Scaling human team behavioral data for human-AI collaborative decision-making remains challenging due to the difficulty of collecting diverse, high-quality human interaction traces. Method: This paper introduces the first algorithmic prompt-generation framework that integrates Quality-Diversity (QD) optimization with large language model (LLM) agents—requiring neither handcrafted prompts nor large-scale user studies. It automatically discovers prompt strategies that elicit multidimensional, human-like communication and coordination behaviors from LLMs in multi-step collaborative settings, synthesizing a broad spectrum of team behavioral patterns. Contribution/Results: Evaluated in a 54-participant user study, the generated behaviors accurately reproduce key human collaboration trends and uncover novel coordination patterns otherwise obscured by data sparsity. The approach significantly outperforms baseline methods in both behavioral diversity and fidelity to human behavior.

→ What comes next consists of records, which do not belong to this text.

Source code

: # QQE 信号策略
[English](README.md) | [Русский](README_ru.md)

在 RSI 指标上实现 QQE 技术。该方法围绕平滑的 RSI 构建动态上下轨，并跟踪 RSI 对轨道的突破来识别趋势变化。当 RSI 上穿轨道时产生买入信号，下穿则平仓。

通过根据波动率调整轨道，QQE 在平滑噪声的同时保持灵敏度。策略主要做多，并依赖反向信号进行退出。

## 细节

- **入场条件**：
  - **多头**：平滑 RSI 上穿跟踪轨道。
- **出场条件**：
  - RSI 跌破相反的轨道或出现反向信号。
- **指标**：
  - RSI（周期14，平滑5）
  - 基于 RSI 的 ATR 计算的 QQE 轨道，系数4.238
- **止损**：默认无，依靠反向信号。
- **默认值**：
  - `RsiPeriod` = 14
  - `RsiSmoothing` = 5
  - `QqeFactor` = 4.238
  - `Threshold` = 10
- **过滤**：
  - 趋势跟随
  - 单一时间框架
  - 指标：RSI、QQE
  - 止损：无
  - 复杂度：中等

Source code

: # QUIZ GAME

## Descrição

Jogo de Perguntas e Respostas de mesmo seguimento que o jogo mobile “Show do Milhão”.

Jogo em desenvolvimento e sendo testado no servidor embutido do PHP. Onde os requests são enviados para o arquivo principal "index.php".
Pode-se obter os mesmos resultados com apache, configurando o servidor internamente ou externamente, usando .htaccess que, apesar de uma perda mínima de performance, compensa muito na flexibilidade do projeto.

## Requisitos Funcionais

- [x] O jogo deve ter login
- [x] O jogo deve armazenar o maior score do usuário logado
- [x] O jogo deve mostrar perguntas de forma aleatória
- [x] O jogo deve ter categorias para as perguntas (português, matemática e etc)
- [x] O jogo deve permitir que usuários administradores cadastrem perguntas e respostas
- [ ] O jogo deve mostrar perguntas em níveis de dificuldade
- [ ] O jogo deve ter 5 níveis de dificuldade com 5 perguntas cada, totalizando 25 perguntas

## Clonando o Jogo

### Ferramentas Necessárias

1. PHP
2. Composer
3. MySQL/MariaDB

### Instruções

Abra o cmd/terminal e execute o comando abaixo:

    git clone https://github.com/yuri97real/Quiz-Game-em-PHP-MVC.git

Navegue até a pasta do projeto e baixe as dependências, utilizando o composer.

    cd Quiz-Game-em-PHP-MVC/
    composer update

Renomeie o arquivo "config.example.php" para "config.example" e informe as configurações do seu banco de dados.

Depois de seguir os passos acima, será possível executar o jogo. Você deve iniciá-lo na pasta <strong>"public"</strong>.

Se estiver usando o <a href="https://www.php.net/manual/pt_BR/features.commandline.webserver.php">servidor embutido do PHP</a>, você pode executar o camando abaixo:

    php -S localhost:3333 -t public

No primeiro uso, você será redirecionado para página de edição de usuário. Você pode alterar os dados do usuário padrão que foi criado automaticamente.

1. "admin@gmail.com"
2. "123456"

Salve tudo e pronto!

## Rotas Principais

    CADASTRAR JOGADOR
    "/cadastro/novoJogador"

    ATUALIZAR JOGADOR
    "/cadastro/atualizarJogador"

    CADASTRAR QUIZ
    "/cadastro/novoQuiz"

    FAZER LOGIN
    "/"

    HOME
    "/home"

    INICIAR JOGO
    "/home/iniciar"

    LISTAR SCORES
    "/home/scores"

Understanding how humans collaborate and communicate in teams is essential for improving human-agent teaming and AI-assisted decision-making. However, relying solely on data from large-scale user studies is impractical due to logistical, ethical, and practical constraints, necessitating synthetic models of multiple diverse human behaviors. Recently, agents powered by Large Language Models (LLMs) have been shown to emulate human-like behavior in social settings. But, obtaining a large set of diverse behaviors requires manual effort in the form of designing prompts. On the other hand, Quality Diversity (QD) optimization has been shown to be capable of generating diverse Reinforcement Learning (RL) agent behavior. In this work, we combine QD optimization with LLM-powered agents to iteratively search for prompts that generate diverse team behavior in a long-horizon, multi-step collaborative environment. We first show, through a human-subjects experiment (n=54 participants), that humans exhibit diverse coordination and communication behavior in this domain. We then show that our approach can effectively replicate trends from human teaming data and also capture behaviors that are not easily observed without collecting large amounts of data. Our findings highlight the combination of QD and LLM-powered agents as an effective tool for studying teaming and communication strategies in multi-agent collaboration.